Task goal: Below are some entries. Count how many of their lines include "新闻的骚动", then give that number only.

─── Supplied records ───

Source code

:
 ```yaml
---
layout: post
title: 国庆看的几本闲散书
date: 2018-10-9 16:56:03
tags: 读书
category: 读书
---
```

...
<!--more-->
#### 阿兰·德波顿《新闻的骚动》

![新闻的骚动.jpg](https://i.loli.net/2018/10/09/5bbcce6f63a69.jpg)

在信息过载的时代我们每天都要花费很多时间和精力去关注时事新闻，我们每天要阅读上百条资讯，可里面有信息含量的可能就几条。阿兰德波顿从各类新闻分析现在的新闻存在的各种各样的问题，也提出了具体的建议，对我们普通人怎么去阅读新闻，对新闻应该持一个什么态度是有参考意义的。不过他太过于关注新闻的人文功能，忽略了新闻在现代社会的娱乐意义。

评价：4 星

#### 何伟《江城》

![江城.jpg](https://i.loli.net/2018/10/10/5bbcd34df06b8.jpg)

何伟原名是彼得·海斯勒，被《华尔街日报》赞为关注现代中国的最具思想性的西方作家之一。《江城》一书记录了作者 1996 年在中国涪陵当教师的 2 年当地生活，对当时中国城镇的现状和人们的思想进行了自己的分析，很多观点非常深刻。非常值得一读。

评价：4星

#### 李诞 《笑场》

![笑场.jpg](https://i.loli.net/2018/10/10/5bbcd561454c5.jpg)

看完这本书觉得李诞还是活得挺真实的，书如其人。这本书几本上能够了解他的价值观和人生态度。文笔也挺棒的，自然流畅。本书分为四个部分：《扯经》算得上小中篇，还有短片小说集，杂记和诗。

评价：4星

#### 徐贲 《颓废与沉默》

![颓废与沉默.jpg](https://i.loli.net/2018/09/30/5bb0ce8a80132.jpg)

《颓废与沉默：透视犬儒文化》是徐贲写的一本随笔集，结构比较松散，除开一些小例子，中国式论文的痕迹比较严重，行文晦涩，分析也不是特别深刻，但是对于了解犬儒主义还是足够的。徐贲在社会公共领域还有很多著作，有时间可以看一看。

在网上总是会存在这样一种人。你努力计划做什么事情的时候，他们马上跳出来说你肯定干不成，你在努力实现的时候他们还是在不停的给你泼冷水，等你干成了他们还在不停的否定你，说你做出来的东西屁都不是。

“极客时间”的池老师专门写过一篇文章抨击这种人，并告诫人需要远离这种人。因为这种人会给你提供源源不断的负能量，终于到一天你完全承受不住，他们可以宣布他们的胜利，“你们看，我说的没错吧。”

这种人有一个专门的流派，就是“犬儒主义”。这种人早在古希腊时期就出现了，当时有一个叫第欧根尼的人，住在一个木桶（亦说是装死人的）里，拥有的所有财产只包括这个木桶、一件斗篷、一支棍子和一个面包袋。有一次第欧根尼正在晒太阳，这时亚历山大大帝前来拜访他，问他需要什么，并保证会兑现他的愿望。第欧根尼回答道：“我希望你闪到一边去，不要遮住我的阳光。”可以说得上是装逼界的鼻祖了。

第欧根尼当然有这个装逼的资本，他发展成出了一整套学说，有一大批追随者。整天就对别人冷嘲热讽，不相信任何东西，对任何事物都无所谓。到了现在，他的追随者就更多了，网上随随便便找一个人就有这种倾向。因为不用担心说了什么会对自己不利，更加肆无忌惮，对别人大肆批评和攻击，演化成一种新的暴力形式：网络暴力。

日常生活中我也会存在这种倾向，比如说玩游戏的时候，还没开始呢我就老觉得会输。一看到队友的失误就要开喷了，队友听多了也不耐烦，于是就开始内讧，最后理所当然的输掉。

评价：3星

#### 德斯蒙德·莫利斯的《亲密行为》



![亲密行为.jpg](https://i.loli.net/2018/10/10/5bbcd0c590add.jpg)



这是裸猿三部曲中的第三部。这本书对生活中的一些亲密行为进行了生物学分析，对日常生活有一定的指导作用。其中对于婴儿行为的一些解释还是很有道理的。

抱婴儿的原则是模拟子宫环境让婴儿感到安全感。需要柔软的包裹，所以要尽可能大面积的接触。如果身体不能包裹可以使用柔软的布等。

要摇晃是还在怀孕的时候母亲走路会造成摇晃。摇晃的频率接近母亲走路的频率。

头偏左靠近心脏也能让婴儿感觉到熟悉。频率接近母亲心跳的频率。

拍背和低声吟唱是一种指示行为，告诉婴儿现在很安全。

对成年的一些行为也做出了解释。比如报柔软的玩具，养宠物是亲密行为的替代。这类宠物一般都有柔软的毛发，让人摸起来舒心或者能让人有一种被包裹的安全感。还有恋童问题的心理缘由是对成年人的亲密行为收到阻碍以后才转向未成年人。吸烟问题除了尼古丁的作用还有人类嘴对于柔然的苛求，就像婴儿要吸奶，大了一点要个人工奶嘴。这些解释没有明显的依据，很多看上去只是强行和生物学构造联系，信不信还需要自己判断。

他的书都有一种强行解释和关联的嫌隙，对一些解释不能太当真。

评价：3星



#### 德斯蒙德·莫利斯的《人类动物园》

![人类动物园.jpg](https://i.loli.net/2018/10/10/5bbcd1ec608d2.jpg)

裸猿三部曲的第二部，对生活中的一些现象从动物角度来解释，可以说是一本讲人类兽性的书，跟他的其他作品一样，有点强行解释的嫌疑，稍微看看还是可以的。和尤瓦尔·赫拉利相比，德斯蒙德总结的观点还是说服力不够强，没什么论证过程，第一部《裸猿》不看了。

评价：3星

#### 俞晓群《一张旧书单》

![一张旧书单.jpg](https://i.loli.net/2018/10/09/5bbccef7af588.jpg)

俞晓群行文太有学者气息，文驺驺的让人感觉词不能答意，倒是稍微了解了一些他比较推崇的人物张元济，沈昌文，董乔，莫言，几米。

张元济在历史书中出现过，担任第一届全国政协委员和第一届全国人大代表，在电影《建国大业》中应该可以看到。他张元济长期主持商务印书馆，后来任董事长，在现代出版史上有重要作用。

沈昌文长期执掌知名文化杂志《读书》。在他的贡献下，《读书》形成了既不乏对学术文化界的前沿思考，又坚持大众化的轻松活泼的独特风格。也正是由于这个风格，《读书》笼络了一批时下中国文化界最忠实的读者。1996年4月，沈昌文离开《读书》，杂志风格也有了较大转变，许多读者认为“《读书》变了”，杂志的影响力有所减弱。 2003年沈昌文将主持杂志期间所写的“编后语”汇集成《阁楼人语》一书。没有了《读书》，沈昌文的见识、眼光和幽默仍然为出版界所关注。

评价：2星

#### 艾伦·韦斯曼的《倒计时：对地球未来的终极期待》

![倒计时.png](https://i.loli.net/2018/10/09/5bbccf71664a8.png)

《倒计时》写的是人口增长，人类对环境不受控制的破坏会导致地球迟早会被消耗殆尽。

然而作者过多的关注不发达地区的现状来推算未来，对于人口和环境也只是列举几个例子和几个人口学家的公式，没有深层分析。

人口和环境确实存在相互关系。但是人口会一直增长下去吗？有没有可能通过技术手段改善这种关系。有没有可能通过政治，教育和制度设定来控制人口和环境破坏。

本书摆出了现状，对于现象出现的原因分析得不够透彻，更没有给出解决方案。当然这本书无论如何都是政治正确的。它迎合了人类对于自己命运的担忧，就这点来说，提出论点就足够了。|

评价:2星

───

Solution to this problem: 2